Modern high-performance computing faces a fundamental "Memory Wall": the explosive growth in computational throughput (FLOPS) has far outpaced the modest increases in global memory bandwidth. This discrepancy turns massive multicore arrays into "starved" processors waiting for data.
1. The Bandwidth Gap
While a GPU can perform trillions of operations per second, the physical path to DRAM is constrained by pin density and power requirements. Memory as a Limiting Factor to Parallelism means that as you scale thread counts, the per-thread bandwidth drops, leading to stall cycles where hardware sits idle.
2. The Kitchen Analogy
Imagine a state-of-the-art kitchen (the GPU cores) capable of cooking 1,000 meals/hour. However, the ingredients are in a warehouse (global memory) five miles away, and there is only one delivery scooter (the memory bus).

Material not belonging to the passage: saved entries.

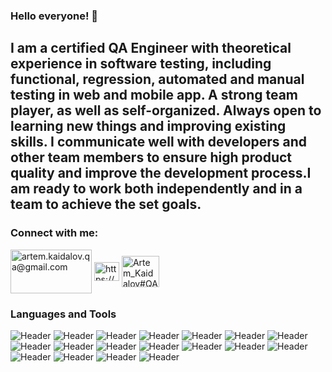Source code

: ### Hello everyone! 👋
## I am a certified QA Engineer with theoretical experience in software testing, including functional, regression, automated and manual testing in web and mobile app. A strong team player, as well as self-organized. Always open to learning new things and improving existing skills. I communicate well with developers and other team members to ensure high product quality and improve the development process.I am ready to work both independently and in a team to achieve the set goals.

<h3 align="left">Connect with me:</h3>
<p align="left">
<a href="mailto:artem.kaidalov.qa@gmail.com" target="blank"> <img align="center" src="https://ssl.gstatic.com/ui/v1/icons/mail/rfr/logo_gmail_lockup_default_1x_r5.png" 
alt="artem.kaidalov.qa@gmail.com" height="70" width="130"></a>
<a href="https://linkedin.com/in/https://www.linkedin.com/in/artem-kaidalov" target="blank"><img align="center" src="https://raw.githubusercontent.com/rahuldkjain/github-profile-readme-generator/master/src/images/icons/Social/linked-in-alt.svg" alt="https://www.linkedin.com/in/artem-kaidalov" height="30" width="40" /></a>
<a href="https://discord.gg/Artem_Kaidalov#QA" target="blank"><img align="center" src="https://raw.githubusercontent.com/rahuldkjain/github-profile-readme-generator/master/src/images/icons/Social/discord.svg" alt="Artem_Kaidalov#QA" height="50" width="60" /></a>
</p>

### Languages and Tools
![Header](https://img.shields.io/badge/Jira-090909?style=for-the-badge&logo=jira&logoColor=136be1)
![Header](https://img.shields.io/badge/Postman-090909?style=for-the-badge&logo=postman&logoColor=f76935)
![Header](https://img.shields.io/badge/Swagger-090909?style=for-the-badge&logo=swagger&logoColor=7ede2b)
![Header](https://img.shields.io/badge/Github-090909?style=for-the-badge&logo=github&logoColor=8cc4d7)
![Header](https://img.shields.io/badge/MySQL-090909?style=for-the-badge&logo=mysql&logoColor=00618a)
![Header](https://img.shields.io/badge/DevTools-090909?style=for-the-badge&logo=googlechrome&logoColor=2674f2)
![Header](https://img.shields.io/badge/AndroidStudio-090909?style=for-the-badge&logo=androidstudio&logoColor=3ad07d)
![Header](https://img.shields.io/badge/TestRail-090909?style=for-the-badge&logo=testrail&logoColor=#65C179)
![Header](https://img.shields.io/badge/JavaScript-090909?style=for-the-badge&logo=javascript&logoColor=#e6cb20)
![Header](https://img.shields.io/badge/Cypress-090909?style=for-the-badge&logo=cypress&logoColor=#17202C)
![Header](https://img.shields.io/badge/HTML5-090909?style=for-the-badge&logo=html5&logoColor=#E34F26)
![Header](https://img.shields.io/badge/CSS3-090909?style=for-the-badge&logo=css3&logoColor=#1572B6)
![Header](https://img.shields.io/badge/MONGODB-090909?style=for-the-badge&logo=mongodb&logoColor=#47A248)
![Header](https://img.shields.io/badge/POSNGRESQL-090909?style=for-the-badge&logo=postgresql&logoColor=#4169E1)
![Header](https://img.shields.io/badge/DOCKER-090909?style=for-the-badge&logo=docker&logoColor=#2496ED)
![Header](https://img.shields.io/badge/SELENIUM-090909?style=for-the-badge&logo=selenium&logoColor=#43B02A)
![Header](https://img.shields.io/badge/FIGMA-090909?style=for-the-badge&logo=figma&logoColor=#F24E1E)
![Header](https://img.shields.io/badge/LINUX-090909?style=for-the-badge&logo=linux&logoColor=#FCC624)
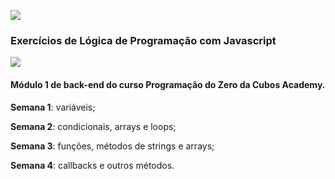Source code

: ![](https://i.imgur.com/xG74tOh.png)

### Exercícios de Lógica de Programação com Javascript

![](https://thumbs.gfycat.com/WeightyYearlyDoctorfish-size_restricted.gif)

#### Módulo 1 de back-end do curso Programação do Zero da Cubos Academy.


**Semana 1**: variáveis;

**Semana 2**: condicionais, arrays e loops;

**Semana 3**: funções, métodos de strings e arrays;

**Semana 4**: callbacks e outros métodos. 
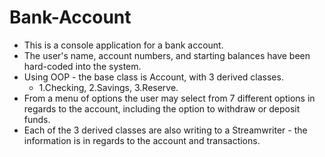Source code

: # Bank-Account
- This is a console application for a bank account. 
- The user's name, account numbers, and starting balances have been hard-coded into the system.
- Using OOP - the base class is Account, with 3 derived classes. 
  - 1.Checking, 2.Savings, 3.Reserve.
- From a menu of options the user may select from 7 different options in regards to the account, including the option to withdraw or deposit funds.
- Each of the 3 derived classes are also writing to a Streamwriter - the information is in regards to the account and transactions. 
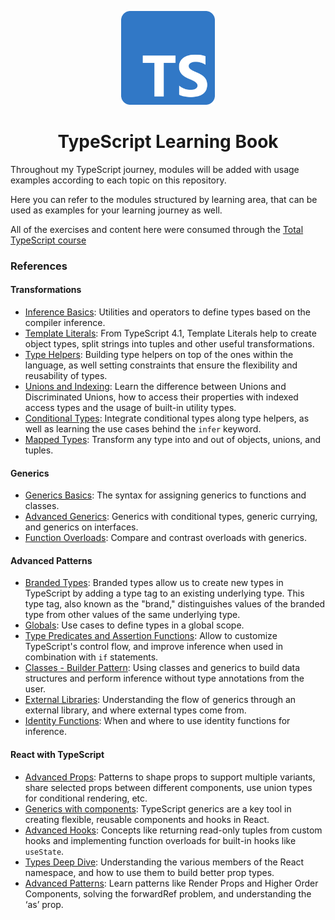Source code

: <p align="center">
  <img alt="TypeScript Logo" width="150" src="./.github/images/ts-logo.png">
  <h1 align="center">TypeScript Learning Book</h1>
</p>

Throughout my TypeScript journey, modules will be added with usage examples according to each topic on this repository.

Here you can refer to the modules structured by learning area, that can be used as examples for your learning journey as well.

All of the exercises and content here were consumed through the [Total TypeScript course](https://github.com/total-typescript)

### References

#### Transformations

- [Inference Basics](./src/learning/transformations/inference-basics.ts): Utilities and operators to define types based on the compiler inference.
- [Template Literals](./src/learning/transformations/template-literals.ts): From TypeScript 4.1, Template Literals help to create object types, split strings into tuples and other useful transformations.
- [Type Helpers](./src/learning/transformations/type-helpers.ts): Building type helpers on top of the ones within the language, as well setting constraints that ensure the flexibility and reusability of types.
- [Unions and Indexing](./src/learning/transformations/unions-and-indexing.ts): Learn the difference between Unions and Discriminated Unions, how to access their properties with indexed access types and the usage of built-in utility types.
- [Conditional Types](./src/learning/transformations/conditional-types.ts): Integrate conditional types along type helpers, as well as learning the use cases behind the `infer` keyword.
- [Mapped Types](./src/learning/transformations/mapped-types.ts): Transform any type into and out of objects, unions, and tuples.

#### Generics

- [Generics Basics](./src/learning/generics/basics.ts): The syntax for assigning generics to functions and classes.
- [Advanced Generics](./src/learning/generics/advanced-generics.ts): Generics with conditional types, generic currying, and generics on interfaces.
- [Function Overloads](./src/learning/generics/function-overloads.ts): Compare and contrast overloads with generics.

#### Advanced Patterns

- [Branded Types](./src/learning/advanced-patterns/branded-types.ts): Branded types allow us to create new types in TypeScript by adding a type tag to an existing underlying type. This type tag, also known as the "brand," distinguishes values of the branded type from other values of the same underlying type.
- [Globals](./src/learning/advanced-patterns/globals.ts): Use cases to define types in a global scope.
- [Type Predicates and Assertion Functions](./src/learning/advanced-patterns/type-predicates-and-assertion-functions.ts): Allow to customize TypeScript's control flow, and
  improve inference when used in combination with `if` statements.
- [Classes - Builder Pattern](./src/learning/advanced-patterns/classes-builder-pattern.ts): Using classes and generics to build data structures and perform inference without type annotations from the user.
- [External Libraries](./src/learning/advanced-patterns/external-libraries.ts): Understanding the flow of generics through an external library, and where external types come from.
- [Identity Functions](./src/learning/advanced-patterns/identity-functions.ts): When and where to use identity functions for inference.

#### React with TypeScript

- [Advanced Props](./src/learning/react-with-typescript/advanced-props.tsx): Patterns to shape props to support multiple variants, share selected props between different components, use union types for conditional rendering, etc.
- [Generics with components](./src/learning/react-with-typescript/generics-with-components.tsx): TypeScript generics are a key tool in creating flexible, reusable components and hooks in React.
- [Advanced Hooks](./src/learning/react-with-typescript/advanced-hooks.tsx): Concepts like returning read-only tuples from custom hooks and implementing function overloads for built-in hooks like `useState`.
- [Types Deep Dive](./src/learning/react-with-typescript/types-deep-dive.tsx): Understanding the various members of the React namespace, and how to use them to build better prop types.
- [Advanced Patterns](./src/learning/react-with-typescript/advanced-patterns.tsx): Learn patterns like Render Props and Higher Order Components, solving the forwardRef problem, and understanding the ‘as’ prop.
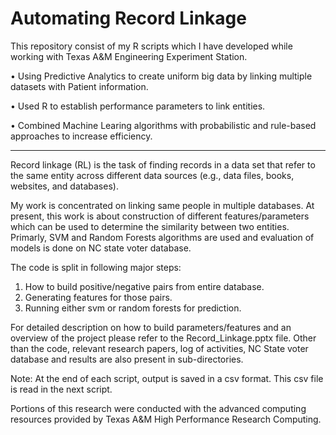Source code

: # Automating Record Linkage

This repository consist of my R scripts which I have developed while working with Texas A&M Engineering Experiment Station.

• Using Predictive Analytics to create uniform big data by linking multiple datasets with Patient information.

• Used R to establish performance parameters to link entities.

• Combined Machine Learing algorithms with probabilistic and rule-based approaches to increase efficiency.

_______________________________________________________________________________________________________________________________________

Record linkage (RL) is the task of finding records in a data set that refer to the same entity across different data sources (e.g., data files, books, websites, and databases).

My work is concentrated on linking same people in multiple databases. At present, this work is about construction of different features/parameters which can be used to determine the similarity between two entities. Primarly, SVM and Random Forests algorithms are used and evaluation of models is done on NC state voter database.

The code is split in following major steps:
1) How to build positive/negative pairs from entire database.
2) Generating features for those pairs.
3) Running either svm or random forests for prediction.

For detailed description on how to build parameters/features and an overview of the project please refer to the Record_Linkage.pptx file.
Other than the code, relevant research papers, log of activities, NC State voter database and results are also present in sub-directories.

Note: At the end of each script, output is saved in a csv format. This csv file is read in the next script.

Portions of this research were conducted with the advanced computing resources provided by Texas A&M High Performance Research Computing.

No matter how many chefs you hire, your output is capped by the scooter's speed.
3. Architectural Contrast
A standard multicore CPU system uses massive caches to hide latency for a few heavy threads. Massive parallel architectures, however, face a constant "traffic jam" of concurrent requests. Resource limitations at the register and shared memory level dictate the maximum level of parallelism (occupancy) attainable before hardware is overwhelmed.